Different art mediums show varying performance. Oil and acrylic paintings generate the highest annualized real return (3.39%), followed by watercolors and gouaches (2.50%) and drawings (2.10%). All three mediums follow similar price patterns from 1957 to 2000 but diverge afterward. From 2001 to 2007, the prices of oil paintings almost doubled, while watercolors increased by only 44%, and drawings remained rather flat. From 2008 to 2016, oil paintings experienced the steepest decline, suggesting higher volatility in this segment. The presence of specific colors on a painting may also affect prices. Ma, Noussair and Renneboog (2022) analyzed the location of color on paintings and performed lab experiments on color preferences in Europe, the US and China. They documented a color hierarchy in art: paintings with blue and red obtained the highest prices, followed by green, by orange and yellow, and finally by purple.
Art movements exhibit some of the most dramatic differences in returns. More recent art movements tend to generate substantially higher returns. Minimalism and Contemporary art show an impressive 12.88% annualized real return over the 60-year period. Pop Art (7.93%), Neoclassicism (7.48%), and Abstract Expressionism (5.28%) follow in the hierarchy. The Sharpe ratio (measuring return per unit of risk) is highest for Minimalism and Contemporary art (0.26), followed by Neoclassicism (0.20), Dada and Surrealism (0.20), and Cubism, Futurism, and Constructivism (0.19). Interestingly, during the financial crisis of 2008-2010, Pop Art and Abstract Expressionism artworks performed relatively well, continuing to yield positive annualized real returns (5.43% and 1.32%, respectively) while most other categories declined. This resilience suggests that certain art movements may provide better downside protection during economic downturns.

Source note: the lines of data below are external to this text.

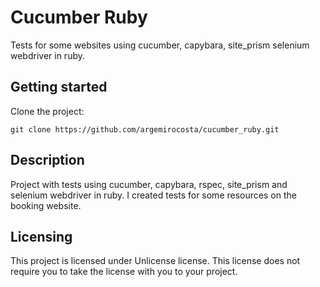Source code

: # Cucumber Ruby

Tests for some websites using cucumber, capybara, site_prism selenium webdriver in ruby.

## Getting started

Clone the project:

```shell
git clone https://github.com/argemirocosta/cucumber_ruby.git
```

## Description

Project with tests using cucumber, capybara, rspec, site_prism and selenium webdriver in ruby. I created tests for some resources on the booking website.

## Licensing

This project is licensed under Unlicense license. This license does not require
you to take the license with you to your project.
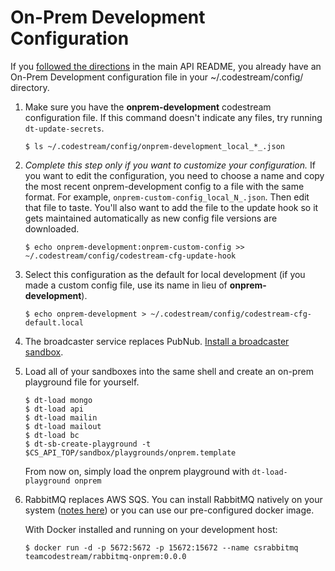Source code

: # On-Prem Development Configuration

If you [followed the directions](README.md) in the main API README, you already
have an On-Prem Development configuration file in your ~/.codestream/config/
directory.

1. Make sure you have the **onprem-development** codestream configuration file.
   If this command doesn't indicate any files, try running `dt-update-secrets`.
	```
	$ ls ~/.codestream/config/onprem-development_local_*_.json
	```

1. _Complete this step only if you want to customize your configuration._ If you
   want to edit the configuration, you need to choose a name and copy the most
   recent onprem-development config to a file with the same format. For example,
   `onprem-custom-config_local_N_.json`. Then edit that file to taste. You'll
   also want to add the file to the update hook so it gets maintained
   automatically as new config file versions are downloaded.
   ```
   $ echo onprem-development:onprem-custom-config >> ~/.codestream/config/codestream-cfg-update-hook
   ```

1. Select this configuration as the default for local development (if you made a
   custom config file, use its name in lieu of **onprem-development**).
	```
	$ echo onprem-development > ~/.codestream/config/codestream-cfg-default.local
	```

1. The broadcaster service replaces PubNub. [Install a broadcaster
   sandbox](https://github.com/teamcodestream/broadcaster).

1. Load all of your sandboxes into the same shell and create an on-prem
   playground file for yourself.
	```
	$ dt-load mongo
	$ dt-load api
	$ dt-load mailin
	$ dt-load mailout
	$ dt-load bc
	$ dt-sb-create-playground -t $CS_API_TOP/sandbox/playgrounds/onprem.template
	```
	From now on, simply load the onprem playground with `dt-load-playground onprem`

1. RabbitMQ replaces AWS SQS. You can install RabbitMQ natively on your system
   ([notes here](README.rabbitmq)) or you can use our pre-configured docker
   image.

   With Docker installed and running on your development host:
	```
	$ docker run -d -p 5672:5672 -p 15672:15672 --name csrabbitmq teamcodestream/rabbitmq-onprem:0.0.0
	```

We also find price premiums for paintings created by artists from countries where specific art movements originated or gained prominence. For instance, Baroque artworks from the Low Countries (Belgium and the Netherlands) and Spain, French Impressionism and Neoclassicism, German Expressionism, Russian Constructivism, Belgian Surrealism, and American Pop Art all command higher prices relative to similar works of the same art school from other countries. This suggests a "home country advantage" that collectors recognize and are willing to pay for.
The geographical location of sales also influences returns. Paintings sold in the UK achieved the highest real returns (3.26%) during the period 1970-2016, while returns in the US and continental Europe were considerably lower. This may reflect the historical prominence of the London art market and its ability to attract high-quality consignments from around the world. Bonhams and Phillips, which focus primarily on modern and contemporary art, generated the highest real returns (4.14%) during 1970-2016. Sotheby's and Christie's follow with real annual returns of 2.9%. This finding underscores the increasing importance of modern and contemporary art in driving the market's overall performance. We find consistent differences between local markets (where the artist's nationality matches the country of sale) and international markets. Across different definitions of market segmentation, paintings sold in international auction markets significantly outperform those sold in local markets in terms of returns and Sharpe ratios. This suggests that the most valuable artworks tend to gravitate toward major international auction centers, particularly London and New York.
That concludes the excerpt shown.